WHAT YOU ARE ASKED TO DO: Without including any images, repeat the listing below exactly.

SUPPLIED ENTRIES:
*-*-*
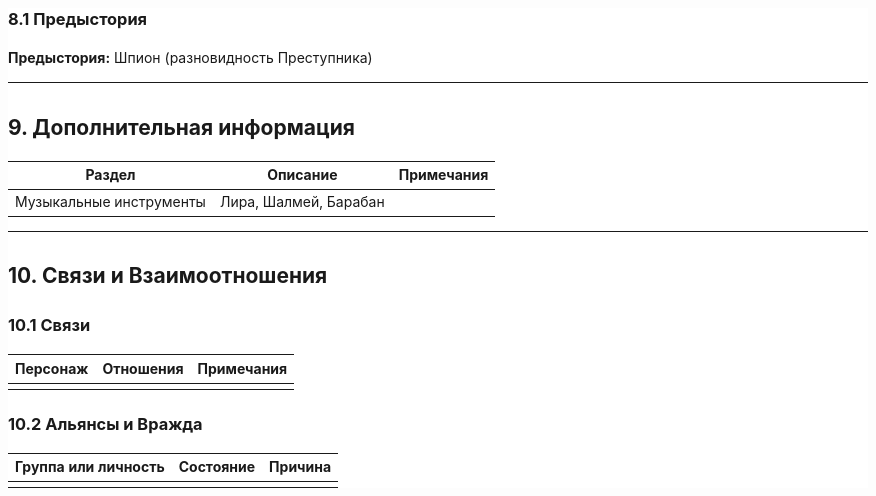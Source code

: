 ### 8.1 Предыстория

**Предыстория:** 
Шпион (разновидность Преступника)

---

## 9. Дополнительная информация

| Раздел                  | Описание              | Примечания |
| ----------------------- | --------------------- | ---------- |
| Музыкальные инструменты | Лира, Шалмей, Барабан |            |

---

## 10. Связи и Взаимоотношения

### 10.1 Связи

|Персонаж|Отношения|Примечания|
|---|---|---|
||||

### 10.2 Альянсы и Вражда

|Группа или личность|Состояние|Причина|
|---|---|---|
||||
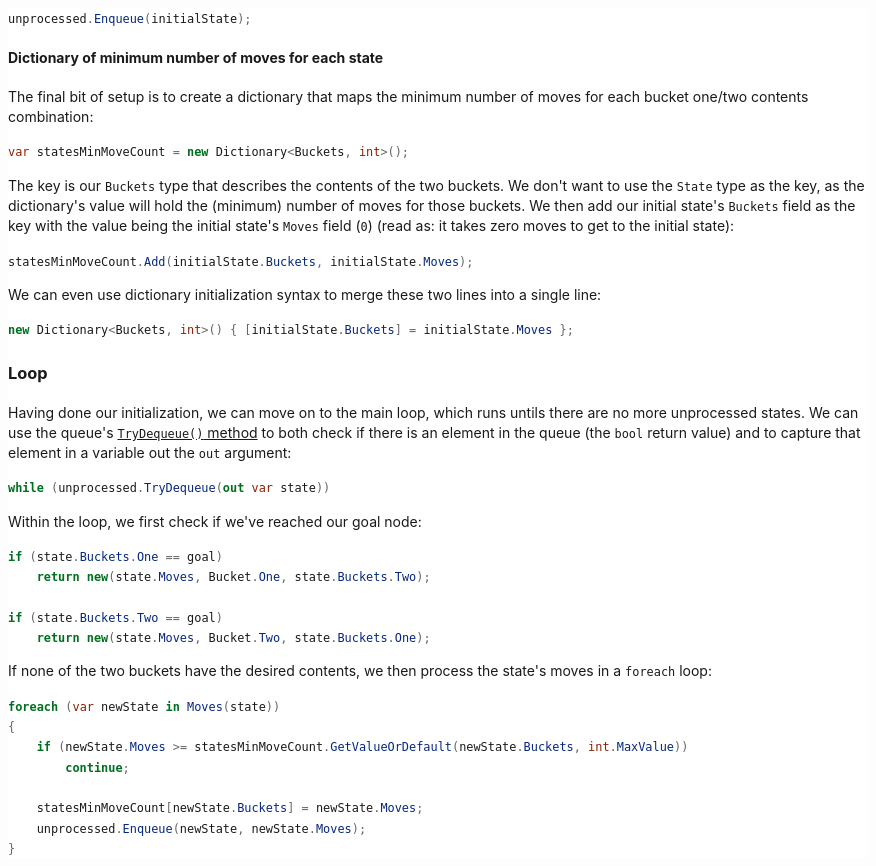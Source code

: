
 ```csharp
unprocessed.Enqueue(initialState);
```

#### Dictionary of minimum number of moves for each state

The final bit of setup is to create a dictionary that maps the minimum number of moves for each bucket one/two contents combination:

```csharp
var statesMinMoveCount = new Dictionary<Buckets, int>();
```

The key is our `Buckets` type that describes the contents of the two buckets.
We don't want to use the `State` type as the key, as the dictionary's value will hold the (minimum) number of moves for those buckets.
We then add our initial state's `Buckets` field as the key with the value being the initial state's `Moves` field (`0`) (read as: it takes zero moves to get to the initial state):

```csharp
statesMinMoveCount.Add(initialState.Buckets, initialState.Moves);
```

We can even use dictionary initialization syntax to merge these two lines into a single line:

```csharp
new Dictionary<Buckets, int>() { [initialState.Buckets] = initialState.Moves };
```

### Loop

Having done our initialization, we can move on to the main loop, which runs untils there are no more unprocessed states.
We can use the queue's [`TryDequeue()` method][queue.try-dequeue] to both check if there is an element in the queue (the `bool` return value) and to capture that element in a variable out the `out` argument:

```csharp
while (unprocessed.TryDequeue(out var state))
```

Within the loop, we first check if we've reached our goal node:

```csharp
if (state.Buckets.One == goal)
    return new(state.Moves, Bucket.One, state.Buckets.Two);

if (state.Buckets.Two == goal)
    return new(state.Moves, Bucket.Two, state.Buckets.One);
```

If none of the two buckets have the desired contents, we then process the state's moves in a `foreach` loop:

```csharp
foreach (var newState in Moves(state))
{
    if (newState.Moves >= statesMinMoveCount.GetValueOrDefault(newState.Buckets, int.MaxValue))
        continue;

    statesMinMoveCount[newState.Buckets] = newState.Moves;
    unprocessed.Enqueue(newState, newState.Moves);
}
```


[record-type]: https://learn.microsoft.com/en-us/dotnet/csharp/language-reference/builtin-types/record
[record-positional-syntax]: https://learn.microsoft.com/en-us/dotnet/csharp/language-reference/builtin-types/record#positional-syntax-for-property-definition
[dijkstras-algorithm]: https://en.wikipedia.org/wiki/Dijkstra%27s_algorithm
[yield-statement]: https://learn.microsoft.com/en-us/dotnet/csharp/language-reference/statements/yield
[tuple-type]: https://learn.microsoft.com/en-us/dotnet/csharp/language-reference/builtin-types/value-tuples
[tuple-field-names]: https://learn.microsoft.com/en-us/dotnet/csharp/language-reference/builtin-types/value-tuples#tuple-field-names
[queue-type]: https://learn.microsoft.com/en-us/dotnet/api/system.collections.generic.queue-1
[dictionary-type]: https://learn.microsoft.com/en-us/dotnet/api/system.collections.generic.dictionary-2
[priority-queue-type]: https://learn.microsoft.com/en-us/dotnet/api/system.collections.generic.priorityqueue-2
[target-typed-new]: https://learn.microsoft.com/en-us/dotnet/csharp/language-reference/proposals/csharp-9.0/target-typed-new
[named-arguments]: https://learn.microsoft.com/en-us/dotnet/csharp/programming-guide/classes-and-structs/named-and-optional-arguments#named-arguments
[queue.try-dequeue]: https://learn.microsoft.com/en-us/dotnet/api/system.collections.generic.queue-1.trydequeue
*-*-*
SOLUTION BELOW:
Source code

: ### 8.1 Предыстория

**Предыстория:** 
Шпион (разновидность Преступника)

---

## 9. Дополнительная информация

| Раздел                  | Описание              | Примечания |
| ----------------------- | --------------------- | ---------- |
| Музыкальные инструменты | Лира, Шалмей, Барабан |            |

---

## 10. Связи и Взаимоотношения

### 10.1 Связи

|Персонаж|Отношения|Примечания|
|---|---|---|
||||

### 10.2 Альянсы и Вражда

|Группа или личность|Состояние|Причина|
|---|---|---|
||||
Source code

:
 ```csharp
unprocessed.Enqueue(initialState);
```

#### Dictionary of minimum number of moves for each state

The final bit of setup is to create a dictionary that maps the minimum number of moves for each bucket one/two contents combination:

```csharp
var statesMinMoveCount = new Dictionary<Buckets, int>();
```

The key is our `Buckets` type that describes the contents of the two buckets.
We don't want to use the `State` type as the key, as the dictionary's value will hold the (minimum) number of moves for those buckets.
We then add our initial state's `Buckets` field as the key with the value being the initial state's `Moves` field (`0`) (read as: it takes zero moves to get to the initial state):

```csharp
statesMinMoveCount.Add(initialState.Buckets, initialState.Moves);
```

We can even use dictionary initialization syntax to merge these two lines into a single line:

```csharp
new Dictionary<Buckets, int>() { [initialState.Buckets] = initialState.Moves };
```

### Loop

Having done our initialization, we can move on to the main loop, which runs untils there are no more unprocessed states.
We can use the queue's [`TryDequeue()` method][queue.try-dequeue] to both check if there is an element in the queue (the `bool` return value) and to capture that element in a variable out the `out` argument:

```csharp
while (unprocessed.TryDequeue(out var state))
```

Within the loop, we first check if we've reached our goal node:

```csharp
if (state.Buckets.One == goal)
    return new(state.Moves, Bucket.One, state.Buckets.Two);

if (state.Buckets.Two == goal)
    return new(state.Moves, Bucket.Two, state.Buckets.One);
```

If none of the two buckets have the desired contents, we then process the state's moves in a `foreach` loop:

```csharp
foreach (var newState in Moves(state))
{
    if (newState.Moves >= statesMinMoveCount.GetValueOrDefault(newState.Buckets, int.MaxValue))
        continue;

    statesMinMoveCount[newState.Buckets] = newState.Moves;
    unprocessed.Enqueue(newState, newState.Moves);
}
```


[record-type]: https://learn.microsoft.com/en-us/dotnet/csharp/language-reference/builtin-types/record
[record-positional-syntax]: https://learn.microsoft.com/en-us/dotnet/csharp/language-reference/builtin-types/record#positional-syntax-for-property-definition
[dijkstras-algorithm]: https://en.wikipedia.org/wiki/Dijkstra%27s_algorithm
[yield-statement]: https://learn.microsoft.com/en-us/dotnet/csharp/language-reference/statements/yield
[tuple-type]: https://learn.microsoft.com/en-us/dotnet/csharp/language-reference/builtin-types/value-tuples
[tuple-field-names]: https://learn.microsoft.com/en-us/dotnet/csharp/language-reference/builtin-types/value-tuples#tuple-field-names
[queue-type]: https://learn.microsoft.com/en-us/dotnet/api/system.collections.generic.queue-1
[dictionary-type]: https://learn.microsoft.com/en-us/dotnet/api/system.collections.generic.dictionary-2
[priority-queue-type]: https://learn.microsoft.com/en-us/dotnet/api/system.collections.generic.priorityqueue-2
[target-typed-new]: https://learn.microsoft.com/en-us/dotnet/csharp/language-reference/proposals/csharp-9.0/target-typed-new
[named-arguments]: https://learn.microsoft.com/en-us/dotnet/csharp/programming-guide/classes-and-structs/named-and-optional-arguments#named-arguments
[queue.try-dequeue]: https://learn.microsoft.com/en-us/dotnet/api/system.collections.generic.queue-1.trydequeue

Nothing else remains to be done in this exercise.